Personal information
- Full name: Bret Hutchinson
- Born: 6 March 1964 (age 62)
- Draft: 38th pick, 1990 Pre-season Draft
- Height: 178 cm (5 ft 10 in)
- Weight: 73 kg (161 lb)

Playing career^{1}
- Years: Club / Games (Goals)
- 1985: Melbourne / 1 (0)
- 1986: Frankston / unknown
- 1987–93: Subiaco / 105 (44)
- ^{1} Playing statistics correct to the end of 1993.

Career highlights
- Melbourne under-19 premiership side 1983; Melbourne reserves premiership side 1984; Melbourne reserves best and fairest 1985; Subiaco Best First Year Player 1987; Subiaco premiership side 1988;

= Bret Hutchinson =

Australian rules footballer

Bret Hutchinson (born 6 March 1964) is a former Australian rules footballer who played with the Melbourne Football Club in the Victorian Football League (VFL) and the Subiaco Football Club in the West Australian Football League (WAFL).

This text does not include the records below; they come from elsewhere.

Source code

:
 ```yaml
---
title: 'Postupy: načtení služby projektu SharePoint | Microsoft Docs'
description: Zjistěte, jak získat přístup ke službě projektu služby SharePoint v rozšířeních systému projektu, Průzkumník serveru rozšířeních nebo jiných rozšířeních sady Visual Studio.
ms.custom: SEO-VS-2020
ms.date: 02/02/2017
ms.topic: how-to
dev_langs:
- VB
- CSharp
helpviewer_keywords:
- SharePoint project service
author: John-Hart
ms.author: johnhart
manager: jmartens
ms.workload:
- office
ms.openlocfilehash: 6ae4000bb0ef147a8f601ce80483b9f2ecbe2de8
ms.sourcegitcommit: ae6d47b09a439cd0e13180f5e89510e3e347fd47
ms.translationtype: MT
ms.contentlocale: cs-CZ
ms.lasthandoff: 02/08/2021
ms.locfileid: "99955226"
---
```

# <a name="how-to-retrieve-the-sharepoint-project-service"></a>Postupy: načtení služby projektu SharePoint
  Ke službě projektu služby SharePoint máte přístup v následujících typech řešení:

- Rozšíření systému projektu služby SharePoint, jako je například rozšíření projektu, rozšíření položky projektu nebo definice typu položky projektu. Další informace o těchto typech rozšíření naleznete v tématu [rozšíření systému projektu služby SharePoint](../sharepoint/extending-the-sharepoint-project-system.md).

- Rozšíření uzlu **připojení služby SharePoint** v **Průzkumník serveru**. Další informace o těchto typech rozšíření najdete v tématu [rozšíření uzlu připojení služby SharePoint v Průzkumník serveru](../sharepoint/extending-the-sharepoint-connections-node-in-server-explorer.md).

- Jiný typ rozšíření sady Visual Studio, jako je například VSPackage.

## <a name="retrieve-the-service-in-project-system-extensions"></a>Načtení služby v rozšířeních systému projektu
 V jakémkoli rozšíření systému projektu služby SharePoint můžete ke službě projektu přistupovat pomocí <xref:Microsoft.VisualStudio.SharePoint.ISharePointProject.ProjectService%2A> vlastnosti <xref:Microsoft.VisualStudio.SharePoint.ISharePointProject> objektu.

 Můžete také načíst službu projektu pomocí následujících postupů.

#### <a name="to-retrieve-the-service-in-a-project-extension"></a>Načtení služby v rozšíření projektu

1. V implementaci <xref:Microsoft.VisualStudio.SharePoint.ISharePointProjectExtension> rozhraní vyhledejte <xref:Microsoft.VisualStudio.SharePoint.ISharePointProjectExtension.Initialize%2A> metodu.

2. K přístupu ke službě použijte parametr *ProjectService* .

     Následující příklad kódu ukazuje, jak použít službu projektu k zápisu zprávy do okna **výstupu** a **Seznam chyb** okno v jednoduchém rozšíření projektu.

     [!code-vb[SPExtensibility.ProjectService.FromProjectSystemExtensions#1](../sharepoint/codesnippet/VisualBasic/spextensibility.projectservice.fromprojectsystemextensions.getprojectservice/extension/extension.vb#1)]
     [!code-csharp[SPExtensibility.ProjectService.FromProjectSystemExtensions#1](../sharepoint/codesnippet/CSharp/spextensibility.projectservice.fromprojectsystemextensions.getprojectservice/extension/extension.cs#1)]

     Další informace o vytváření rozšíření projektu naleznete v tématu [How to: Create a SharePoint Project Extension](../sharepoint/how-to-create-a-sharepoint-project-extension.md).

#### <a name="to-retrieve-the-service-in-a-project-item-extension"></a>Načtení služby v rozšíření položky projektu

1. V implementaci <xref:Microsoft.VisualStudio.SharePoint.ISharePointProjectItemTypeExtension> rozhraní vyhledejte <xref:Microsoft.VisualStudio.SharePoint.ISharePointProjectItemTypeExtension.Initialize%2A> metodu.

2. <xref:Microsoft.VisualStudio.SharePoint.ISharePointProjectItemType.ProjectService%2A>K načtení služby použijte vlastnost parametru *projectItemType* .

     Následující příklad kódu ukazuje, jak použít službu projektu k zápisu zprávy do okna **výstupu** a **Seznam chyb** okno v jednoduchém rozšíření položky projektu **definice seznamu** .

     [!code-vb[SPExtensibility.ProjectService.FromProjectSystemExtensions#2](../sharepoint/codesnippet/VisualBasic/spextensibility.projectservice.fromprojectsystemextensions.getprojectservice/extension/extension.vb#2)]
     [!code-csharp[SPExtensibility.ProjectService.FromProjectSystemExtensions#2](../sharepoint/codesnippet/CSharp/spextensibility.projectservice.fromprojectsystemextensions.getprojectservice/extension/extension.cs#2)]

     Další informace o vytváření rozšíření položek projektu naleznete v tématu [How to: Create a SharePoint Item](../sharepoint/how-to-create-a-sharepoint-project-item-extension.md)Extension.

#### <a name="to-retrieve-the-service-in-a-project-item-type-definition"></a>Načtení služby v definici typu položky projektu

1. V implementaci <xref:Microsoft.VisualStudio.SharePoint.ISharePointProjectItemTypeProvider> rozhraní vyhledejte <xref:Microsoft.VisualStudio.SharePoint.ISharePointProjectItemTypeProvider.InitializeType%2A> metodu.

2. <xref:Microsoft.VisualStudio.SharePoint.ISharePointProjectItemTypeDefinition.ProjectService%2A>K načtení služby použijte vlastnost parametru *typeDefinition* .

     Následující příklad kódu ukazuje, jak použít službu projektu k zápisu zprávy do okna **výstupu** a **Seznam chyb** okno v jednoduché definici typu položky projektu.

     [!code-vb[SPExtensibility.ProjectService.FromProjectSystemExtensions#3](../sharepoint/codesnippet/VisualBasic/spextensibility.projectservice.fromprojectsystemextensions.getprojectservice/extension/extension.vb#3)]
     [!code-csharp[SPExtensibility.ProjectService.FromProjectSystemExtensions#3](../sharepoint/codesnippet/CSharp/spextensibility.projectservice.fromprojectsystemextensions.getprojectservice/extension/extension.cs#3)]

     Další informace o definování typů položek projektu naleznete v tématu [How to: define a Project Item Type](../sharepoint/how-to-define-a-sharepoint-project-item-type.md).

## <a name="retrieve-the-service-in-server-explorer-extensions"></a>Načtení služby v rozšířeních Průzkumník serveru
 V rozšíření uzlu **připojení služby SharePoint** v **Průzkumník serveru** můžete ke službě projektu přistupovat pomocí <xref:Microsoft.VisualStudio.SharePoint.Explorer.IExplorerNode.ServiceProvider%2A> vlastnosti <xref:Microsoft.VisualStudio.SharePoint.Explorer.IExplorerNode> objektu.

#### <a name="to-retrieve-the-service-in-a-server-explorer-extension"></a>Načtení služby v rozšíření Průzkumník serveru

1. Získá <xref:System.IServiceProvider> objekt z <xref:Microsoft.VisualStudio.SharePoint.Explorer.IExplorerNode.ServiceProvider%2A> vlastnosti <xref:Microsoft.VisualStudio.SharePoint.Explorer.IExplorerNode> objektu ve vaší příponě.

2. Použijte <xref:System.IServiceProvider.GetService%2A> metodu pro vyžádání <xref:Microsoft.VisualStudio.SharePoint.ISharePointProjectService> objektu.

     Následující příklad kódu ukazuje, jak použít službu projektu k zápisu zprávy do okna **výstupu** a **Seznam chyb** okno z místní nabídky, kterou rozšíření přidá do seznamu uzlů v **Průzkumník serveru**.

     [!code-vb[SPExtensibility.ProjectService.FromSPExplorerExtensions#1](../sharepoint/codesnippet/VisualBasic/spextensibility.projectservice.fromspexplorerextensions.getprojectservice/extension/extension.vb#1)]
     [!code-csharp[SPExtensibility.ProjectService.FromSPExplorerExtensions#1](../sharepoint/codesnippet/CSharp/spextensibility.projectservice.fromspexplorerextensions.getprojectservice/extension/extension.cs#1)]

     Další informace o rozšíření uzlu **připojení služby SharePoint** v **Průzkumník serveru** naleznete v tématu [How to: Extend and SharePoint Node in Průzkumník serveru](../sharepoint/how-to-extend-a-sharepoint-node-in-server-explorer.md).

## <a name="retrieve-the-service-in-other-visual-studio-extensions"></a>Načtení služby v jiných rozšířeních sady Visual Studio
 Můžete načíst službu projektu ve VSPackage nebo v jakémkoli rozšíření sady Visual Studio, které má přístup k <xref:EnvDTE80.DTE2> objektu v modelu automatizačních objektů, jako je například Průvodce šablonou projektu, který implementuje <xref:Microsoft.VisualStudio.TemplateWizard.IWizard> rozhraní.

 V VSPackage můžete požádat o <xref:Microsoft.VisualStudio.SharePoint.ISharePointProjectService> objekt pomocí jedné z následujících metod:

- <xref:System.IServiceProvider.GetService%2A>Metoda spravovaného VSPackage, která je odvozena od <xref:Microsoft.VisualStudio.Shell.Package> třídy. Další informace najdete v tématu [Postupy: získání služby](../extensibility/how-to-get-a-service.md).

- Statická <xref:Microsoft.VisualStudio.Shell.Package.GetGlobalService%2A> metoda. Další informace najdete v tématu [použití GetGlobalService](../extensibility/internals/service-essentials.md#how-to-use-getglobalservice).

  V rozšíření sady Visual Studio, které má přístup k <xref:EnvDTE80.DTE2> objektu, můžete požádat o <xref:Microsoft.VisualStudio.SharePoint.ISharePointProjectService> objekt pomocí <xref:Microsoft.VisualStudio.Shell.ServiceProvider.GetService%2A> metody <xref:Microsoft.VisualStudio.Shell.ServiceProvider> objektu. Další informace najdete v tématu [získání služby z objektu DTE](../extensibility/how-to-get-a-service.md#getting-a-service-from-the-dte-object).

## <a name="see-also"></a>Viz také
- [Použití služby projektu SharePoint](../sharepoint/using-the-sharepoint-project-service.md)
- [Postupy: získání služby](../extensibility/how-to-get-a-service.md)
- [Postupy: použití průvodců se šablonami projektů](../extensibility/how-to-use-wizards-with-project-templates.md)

Zoned to Melbourne, Hutchinson played both under-19 and reserves football with the club between 1982 and 1984, playing in premiership sides in both 1983 (under-19s) and 1984 (reserves). He played his sole senior game for the game in round 15 of the 1985 VFL season, against at the Western Oval, recording 12 disposals. He was unable to play the following week after his face was splashed with battery acid from his car, causing chemical burns. Hutchinson did not play another senior game for the club, although he won the reserves best and fairest award in 1985, and transferred to the Frankston Football Club in the Victorian Football Association (VFA) for the 1986 season.

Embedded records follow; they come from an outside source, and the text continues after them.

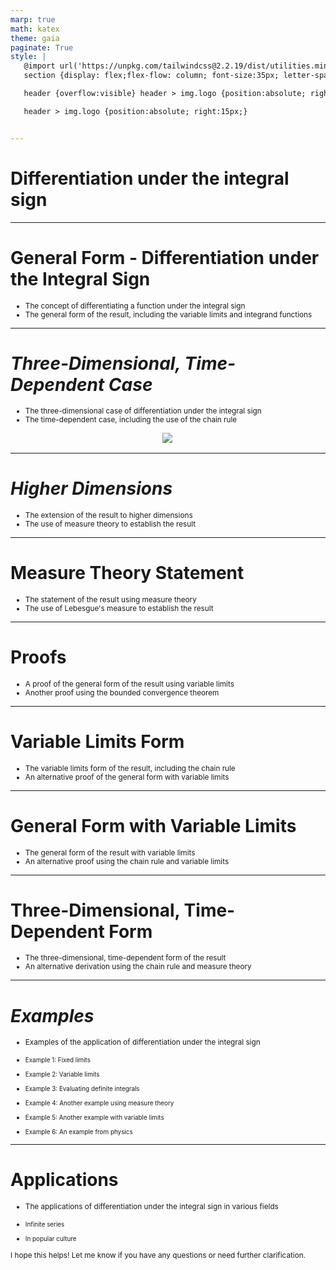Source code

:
 ```yaml
---
marp: true
math: katex
theme: gaia
paginate: True
style: |
   @import url('https://unpkg.com/tailwindcss@2.2.19/dist/utilities.min.css');
   section {display: flex;flex-flow: column; font-size:35px; letter-spacing:1.4px;}

   header {overflow:visible} header > img.logo {position:absolute; right:15px;}

   header > img.logo {position:absolute; right:15px;}


---
```

<!-- backgroundColor: white -->
<!-- _class: lead -->

 # Differentiation under the integral sign

---
<style scoped>p,li {font-size:0.92em}</style>

 # General Form - Differentiation under the Integral Sign
- The concept of differentiating a function under the integral sign
- The general form of the result, including the variable limits and integrand functions


---
<style scoped>p,li {font-size:0.88em}</style>

 # _Three-Dimensional, Time-Dependent Case_
- The three-dimensional case of differentiation under the integral sign
- The time-dependent case, including the use of the chain rule
<div style="display: flex; flex: 1 1 auto; flex-flow: row; min-height: 0"><div style="display: flex; flex: 1 1 auto; justify-content: center;min-height:0;min-width:0; margin-bottom:0.1em;;margin-right:0.15em">
<img style='object-fit: contain; max-height:100%; max-width:100%; background-color: rgba(0,0,0,0);' src='https://upload.wikimedia.org/wikipedia/commons/thumb/8/88/Vector_field_on_a_surface.svg/250px-Vector_field_on_a_surface.svg.png'/>
</div>
</div>


---
<style scoped>p,li {font-size:0.92em}</style>

 # _Higher Dimensions_

- The extension of the result to higher dimensions
- The use of measure theory to establish the result

---
<style scoped>p,li {font-size:0.92em}</style>

 # Measure Theory Statement

- The statement of the result using measure theory
- The use of Lebesgue's measure to establish the result

---
<style scoped>p,li {font-size:0.92em}</style>

 # Proofs
- A proof of the general form of the result using variable limits
- Another proof using the bounded convergence theorem


---
<style scoped>p,li {font-size:0.92em}</style>

 # Variable Limits Form

- The variable limits form of the result, including the chain rule
- An alternative proof of the general form with variable limits

---
<style scoped>p,li {font-size:0.92em}</style>

 # **General Form with Variable Limits**

- The general form of the result with variable limits
- An alternative proof using the chain rule and variable limits

---
<style scoped>p,li {font-size:0.92em}</style>

 # Three-Dimensional, Time-Dependent Form
- The three-dimensional, time-dependent form of the result
- An alternative derivation using the chain rule and measure theory


---
<style scoped>p,li {font-size:0.72em}</style>

 # _Examples_

- Examples of the application of differentiation under the integral sign

+ Example 1: Fixed limits

+ Example 2: Variable limits

+ Example 3: Evaluating definite integrals

+ Example 4: Another example using measure theory

+ Example 5: Another example with variable limits

+ Example 6: An example from physics

---
<style scoped>p,li {font-size:0.84em}</style>

 # Applications
- The applications of differentiation under the integral sign in various fields

+ Infinite series

+ In popular culture

I hope this helps! Let me know if you have any questions or need further clarification.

In 1987, Hutchinson again transferred clubs, moving to Subiaco in the WAFL (based in Perth, Western Australia), and won the club's Best First Year Player award. As a result of his form in the WAFL over the following seasons, including playing in Subiaco's premiership side in 1988, he was drafted by the West Coast Eagles in the VFL with the 38th pick in the 1990 Pre-season Draft. Hutchinson did not play a senior game for West Coast, and left Subiaco at the end of the 1993 season, having played 105 games and kicked 44 goals for the club.